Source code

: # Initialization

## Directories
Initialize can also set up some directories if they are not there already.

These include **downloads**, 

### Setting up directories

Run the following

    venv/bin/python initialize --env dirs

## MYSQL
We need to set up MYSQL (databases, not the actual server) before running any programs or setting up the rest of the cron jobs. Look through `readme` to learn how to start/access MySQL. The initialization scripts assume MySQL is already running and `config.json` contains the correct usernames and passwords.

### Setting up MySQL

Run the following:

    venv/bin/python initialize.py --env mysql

----

_Activity_.
Lines that contain "venv" are to be copied from the records above.

_Result_.
    venv/bin/python initialize --env dirs
    venv/bin/python initialize.py --env mysql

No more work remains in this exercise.